Cottrell went on to earn a Ph.D. in petrology from Columbia University in 2004, where she was affiliated with the Lamont–Doherty Earth Observatory. Her thesis was entitled Differentiation of the Earth from the Bottom Up: Core, Lithosphere, and Crust. From 2005 to 2006, she was a postdoctoral fellow at the Carnegie Institution for Science.

== Career and research ==
Since 2006, Cottrell has worked as a research geologist at the National Museum of Natural History in Washington, D.C., part of the Smithsonian Institution. Her research is geographically focused on Alaska and the region of Oceania. From 2010 to 2016, Cottrell was the director of the Global Volcanism Program. She is known for her work in the geologic fields of mineralogy and volcanism. Her geologic research focuses on the evolution of Earth's interior over geologic time, with a focus on the oxygen cycle, including studies into how continental drift contributes to oxidation of deep Earth layers. In 2013, Cottrell was the lead author of a study that found a correlation between iron-oxidation states of magma samples and ratios of radiogenic isotopes in the samples.

In 2015, Cottrell partook in a research expedition to the Aleutian Islands of Alaska to study "continental crust compositions in the absence of pre-existing continental crust". The research team also collected tephra from the Aleutians for research. Cottrell was elected a fellow of the Mineralogical Society of America in 2016.

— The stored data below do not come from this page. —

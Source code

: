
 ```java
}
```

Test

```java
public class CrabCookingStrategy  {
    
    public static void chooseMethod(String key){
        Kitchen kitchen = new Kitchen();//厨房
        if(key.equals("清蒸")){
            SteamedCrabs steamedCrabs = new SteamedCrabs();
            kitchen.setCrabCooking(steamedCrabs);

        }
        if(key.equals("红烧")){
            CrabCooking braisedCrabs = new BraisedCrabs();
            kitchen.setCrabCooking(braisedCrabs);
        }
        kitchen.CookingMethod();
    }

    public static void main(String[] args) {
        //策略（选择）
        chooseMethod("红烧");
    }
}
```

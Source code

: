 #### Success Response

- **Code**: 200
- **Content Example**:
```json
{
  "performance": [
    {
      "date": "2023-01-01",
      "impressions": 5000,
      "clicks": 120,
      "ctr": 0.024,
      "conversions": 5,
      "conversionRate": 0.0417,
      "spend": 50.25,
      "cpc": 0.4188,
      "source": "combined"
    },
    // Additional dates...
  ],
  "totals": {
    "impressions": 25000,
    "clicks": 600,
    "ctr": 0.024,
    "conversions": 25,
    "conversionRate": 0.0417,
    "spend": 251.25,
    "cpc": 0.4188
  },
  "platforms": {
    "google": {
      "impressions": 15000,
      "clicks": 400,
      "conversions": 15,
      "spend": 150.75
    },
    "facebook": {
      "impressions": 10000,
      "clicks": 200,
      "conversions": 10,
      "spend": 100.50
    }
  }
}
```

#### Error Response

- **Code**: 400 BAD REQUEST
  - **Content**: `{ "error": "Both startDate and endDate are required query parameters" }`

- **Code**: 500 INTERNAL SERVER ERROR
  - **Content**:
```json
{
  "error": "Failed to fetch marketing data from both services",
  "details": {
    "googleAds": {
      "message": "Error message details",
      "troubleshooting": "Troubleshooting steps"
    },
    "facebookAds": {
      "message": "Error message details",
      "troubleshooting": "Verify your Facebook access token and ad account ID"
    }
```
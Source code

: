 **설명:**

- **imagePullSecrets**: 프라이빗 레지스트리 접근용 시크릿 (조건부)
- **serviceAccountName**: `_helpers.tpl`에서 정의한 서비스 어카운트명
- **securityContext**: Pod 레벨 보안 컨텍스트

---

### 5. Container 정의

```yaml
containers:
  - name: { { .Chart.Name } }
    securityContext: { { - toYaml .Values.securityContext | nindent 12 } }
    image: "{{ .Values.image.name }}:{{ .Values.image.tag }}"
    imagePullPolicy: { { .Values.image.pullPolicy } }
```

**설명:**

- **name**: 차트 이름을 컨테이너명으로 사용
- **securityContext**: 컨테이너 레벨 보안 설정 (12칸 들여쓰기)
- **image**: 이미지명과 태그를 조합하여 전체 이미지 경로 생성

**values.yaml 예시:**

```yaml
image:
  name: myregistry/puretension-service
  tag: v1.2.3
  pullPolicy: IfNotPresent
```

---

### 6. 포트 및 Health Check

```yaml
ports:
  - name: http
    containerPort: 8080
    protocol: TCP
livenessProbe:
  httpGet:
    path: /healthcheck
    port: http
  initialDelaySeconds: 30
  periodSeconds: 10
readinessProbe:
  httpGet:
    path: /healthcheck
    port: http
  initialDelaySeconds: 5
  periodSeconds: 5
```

Since 2017, she has served as the curator-in-charge of the National Rock and Ore Collections at the NMNH. At the museum, she simulates the formation of rocks under mechanical heat and pressure and uses the resource of extensive collections to compare, using spectroscopy and other methods, her experimental samples to those collected in various locations.

In 2019, Cottrell was a visiting scientist to ClerVolc, a volcano research consortium sponsored by the Université Clermont Auvergne. She started a three-year term on the board of the Geochemical Society that year.

Cottrell was a co-author in 2020 of an article describing the behavior of carbon during Earth's formation. The research has been applied in efforts to estimate the amount of carbon stored in the planet's core.

Cottrell is often featured in the Smithsonian Institution's Smithsonian magazine as a geology expert. She has also appeared in other Smithsonian Institution publications and media posts. She was the host of the second season of The Doctor Is In, a video series produced by the National Museum of Natural History in 2020. Cottrell was interviewed by BBC Future in 2022 for her perspective on volcanic monitoring and activity predictions. She has also appeared in multiple Science Friday segments.

Cottrell has been, since 2022, the chair of the museum's Department of Mineral Sciences. She is also an adjunct professor in the geology department at the University of Maryland. In 2023, Cottrell was named a fellow of the Geochemical Society and the European Association of Geochemistry.

In 2023, Cottrell was co-author of a publication that disputed the prevailing notion that the iron-depleted and oxidized geochemistry of continental crust came from crystallization of garnet. Cottrell's paper reported that they tested rock samples under pressure from piston-cylinder presses to simulate conditions inside Earth, and the results did not match the expected garnet composition. They argue instead that oxidized sulfur contributes to Earth's continents sitting above sea level, leading to a new theory "that oxidized sulfur could be oxidizing the iron".